Me First!

“Ooh, ooh, ooh, pick me, pick me!”

“Me first, me first, me first.”

“Pleeeassse, pleeeassse, pleeeassse!”

Remember what it was like to move to the edge of your seat, with your bottom barely attached to your child-sized chair? Your arm waving wildly and your mouth moving even faster to get your teacher’s attention?

Remember what it was like to want to be picked first, even when you didn’t know the answer?

Remember when you did get picked first and you didn’t have the answer? You’d put your little hand down for a red-hot second before it shot back up in the air with re-energized pleas for the teacher to pick you even though you still didn’t know the answer.

Remember what it was like to go first? There was no hesitancy. Just the pure, unbridled thrill of jumping-in.

At some point that incredible thrill of jumping-in begins to wane and sometimes even wax. Our bottoms become a little more glued to our adult-sized chairs. We begin to question whether our idea or our response is the right one. We begin to worry that if we jump-in it will be with a belly flop and not the perfectly timed flying forward one-and-a-half somersaults pike off the high dive (and it’s extra tragic to think about belly flopping wearing an out-of-season suit that you found on the triple mark-down clearance rack three seasons ago!).

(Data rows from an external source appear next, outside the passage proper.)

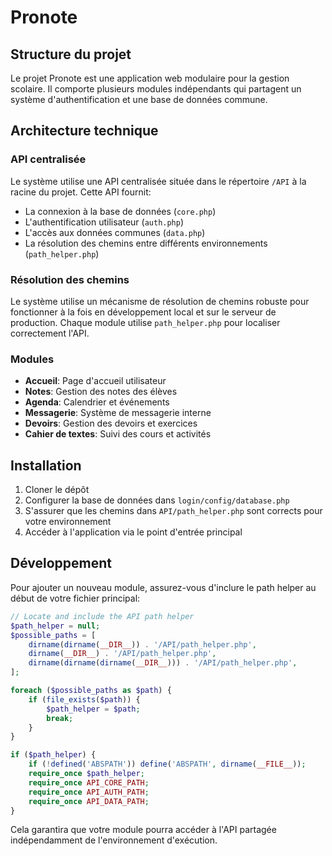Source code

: # Pronote

## Structure du projet

Le projet Pronote est une application web modulaire pour la gestion scolaire. Il comporte plusieurs modules indépendants qui partagent un système d'authentification et une base de données commune.

## Architecture technique

### API centralisée

Le système utilise une API centralisée située dans le répertoire `/API` à la racine du projet. Cette API fournit:

- La connexion à la base de données (`core.php`)
- L'authentification utilisateur (`auth.php`)
- L'accès aux données communes (`data.php`)
- La résolution des chemins entre différents environnements (`path_helper.php`)

### Résolution des chemins

Le système utilise un mécanisme de résolution de chemins robuste pour fonctionner à la fois en développement local et sur le serveur de production. Chaque module utilise `path_helper.php` pour localiser correctement l'API.

### Modules

- **Accueil**: Page d'accueil utilisateur
- **Notes**: Gestion des notes des élèves
- **Agenda**: Calendrier et événements
- **Messagerie**: Système de messagerie interne
- **Devoirs**: Gestion des devoirs et exercices
- **Cahier de textes**: Suivi des cours et activités

## Installation

1. Cloner le dépôt
2. Configurer la base de données dans `login/config/database.php`
3. S'assurer que les chemins dans `API/path_helper.php` sont corrects pour votre environnement
4. Accéder à l'application via le point d'entrée principal

## Développement

Pour ajouter un nouveau module, assurez-vous d'inclure le path helper au début de votre fichier principal:

```php
// Locate and include the API path helper
$path_helper = null;
$possible_paths = [
    dirname(dirname(__DIR__)) . '/API/path_helper.php',
    dirname(__DIR__) . '/API/path_helper.php',
    dirname(dirname(dirname(__DIR__))) . '/API/path_helper.php',
];

foreach ($possible_paths as $path) {
    if (file_exists($path)) {
        $path_helper = $path;
        break;
    }
}

if ($path_helper) {
    if (!defined('ABSPATH')) define('ABSPATH', dirname(__FILE__));
    require_once $path_helper;
    require_once API_CORE_PATH;
    require_once API_AUTH_PATH;
    require_once API_DATA_PATH;
}
```

Cela garantira que votre module pourra accéder à l'API partagée indépendamment de l'environnement d'exécution.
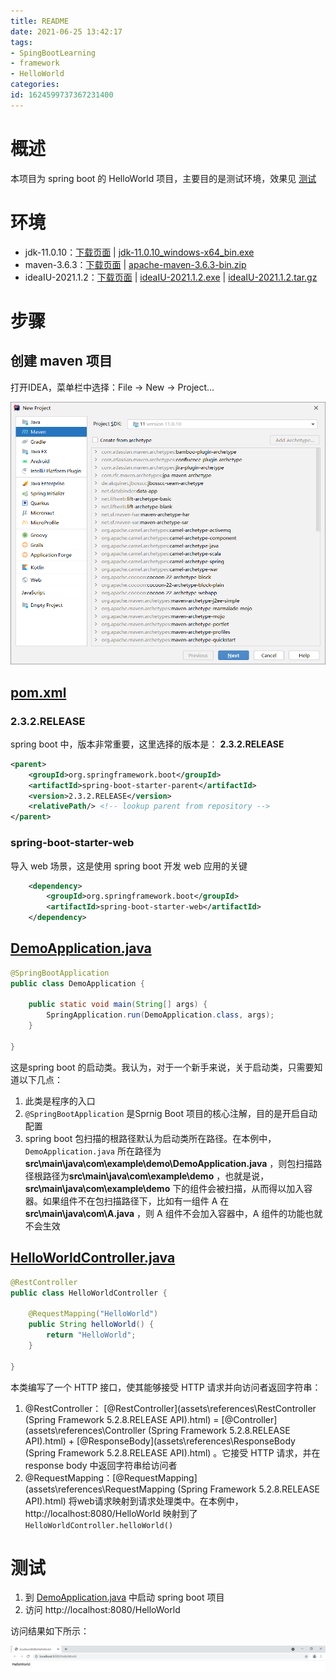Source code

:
 ```yaml
---
title: README
date: 2021-06-25 13:42:17
tags: 
- SpingBootLearning
- framework
- HelloWorld
categories:
id: 1624599737367231400
---
```


# 概述

本项目为 spring boot 的 HelloWorld 项目，主要目的是测试环境，效果见 [测试](#测试) 

# 环境

- jdk-11.0.10：[下载页面](https://www.oracle.com/java/technologies/javase/jdk11-archive-downloads.html) | [jdk-11.0.10_windows-x64_bin.exe](https://www.oracle.com/webapps/redirect/signon?nexturl=https://download.oracle.com/otn/java/jdk/11.0.10%2B8/020c4a6d33b74f6a9d2bc6fbf189da81/jdk-11.0.10_windows-x64_bin.exe) 
- maven-3.6.3：[下载页面](https://archive.apache.org/dist/maven/maven-3/) | [apache-maven-3.6.3-bin.zip](https://archive.apache.org/dist/maven/maven-3/3.6.3/binaries/apache-maven-3.6.3-bin.zip) 
- ideaIU-2021.1.2：[下载页面](https://www.jetbrains.com/idea/download/#section=windows) | [ideaIU-2021.1.2.exe](https://download.jetbrains.com.cn/idea/ideaIU-2021.1.2.exe) | [ideaIU-2021.1.2.tar.gz](https://download.jetbrains.com/idea/ideaIU-2021.1.2.tar.gz) 

# 步骤

## 创建 maven 项目

打开IDEA，菜单栏中选择：File → New → Project...

![image-20210625162746790](assets/images/image-20210625162746790.png)

##  [pom.xml](demo\pom.xml) 

### 2.3.2.RELEASE

spring boot 中，版本非常重要，这里选择的版本是： **2.3.2.RELEASE** 

```xml
<parent>
    <groupId>org.springframework.boot</groupId>
    <artifactId>spring-boot-starter-parent</artifactId>
    <version>2.3.2.RELEASE</version>
    <relativePath/> <!-- lookup parent from repository -->
</parent>
```

### spring-boot-starter-web

导入 web 场景，这是使用 spring boot 开发 web 应用的关键

```xml
    <dependency>
        <groupId>org.springframework.boot</groupId>
        <artifactId>spring-boot-starter-web</artifactId>
    </dependency>
```

##  [DemoApplication.java](demo\src\main\java\com\example\demo\DemoApplication.java) 

```java
@SpringBootApplication
public class DemoApplication {

    public static void main(String[] args) {
        SpringApplication.run(DemoApplication.class, args);
    }

}
```

这是spring boot 的启动类。我认为，对于一个新手来说，关于启动类，只需要知道以下几点：

1. 此类是程序的入口
2. `@SpringBootApplication` 是Sprnig Boot 项目的核心注解，目的是开启自动配置
3. spring boot 包扫描的根路径默认为启动类所在路径。在本例中，`DemoApplication.java` 所在路径为 **src\main\java\com\example\demo\DemoApplication.java** ，则包扫描路径根路径为**src\main\java\com\example\demo** ，也就是说，**src\main\java\com\example\demo** 下的组件会被扫描，从而得以加入容器。如果组件不在包扫描路径下，比如有一组件 A 在 **src\main\java\com\A.java** ，则 A 组件不会加入容器中，A 组件的功能也就不会生效

##  [HelloWorldController.java](demo\src\main\java\com\example\demo\controller\HelloWorldController.java) 

```java
@RestController
public class HelloWorldController {

    @RequestMapping("HelloWorld")
    public String helloWorld() {
        return "HelloWorld";
    }

}
```

本类编写了一个 HTTP 接口，使其能够接受 HTTP 请求并向访问者返回字符串：

1. @RestController： [@RestController](assets\references\RestController (Spring Framework 5.2.8.RELEASE API).html) =  [@Controller](assets\references\Controller (Spring Framework 5.2.8.RELEASE API).html) + [@ResponseBody](assets\references\ResponseBody (Spring Framework 5.2.8.RELEASE API).html)  。它接受 HTTP 请求，并在 response body 中返回字符串给访问者
2. @RequestMapping：[@RequestMapping](assets\references\RequestMapping (Spring Framework 5.2.8.RELEASE API).html)  将web请求映射到请求处理类中。在本例中， http://localhost:8080/HelloWorld 映射到了 `HelloWorldController.helloWorld()`  

# 测试

1. 到 [DemoApplication.java](demo\src\main\java\com\example\demo\DemoApplication.java) 中启动 spring boot 项目
2. 访问 http://localhost:8080/HelloWorld 

访问结果如下所示：

![image-20210625184142618](assets/images/image-20210625184142618.png)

Here’s what I know. Going first takes guts. Going first takes courage. Going first takes willingness to belly flop over and over and over. Going first takes the belief that in every thrilling belly flop lives the perfectly timed flying forward one-and-a-half somersaults pike off the high dive.

Who better to go first than perfectly, perfect you? Jump in!


2 Comments (+add yours?)

  1. cegosasiapacific
    Jan 14, 2015 @ 03:26:33

    Nice thought! No leader is ever made without taking risks, without jumping into the unknown. and without exploring the uncharted territories.



    • Linda R Neff
      Jan 14, 2015 @ 11:02:36

      Yes absolutely Cegos! And we need to depend on leaders to encourage their teams to jump into the unknown knowing that they have their leader’s unconditional support. Leaders who encourage their teams exploring the unknown is one of the fantastic ways to perpetuate thoughtful, visionary leaders.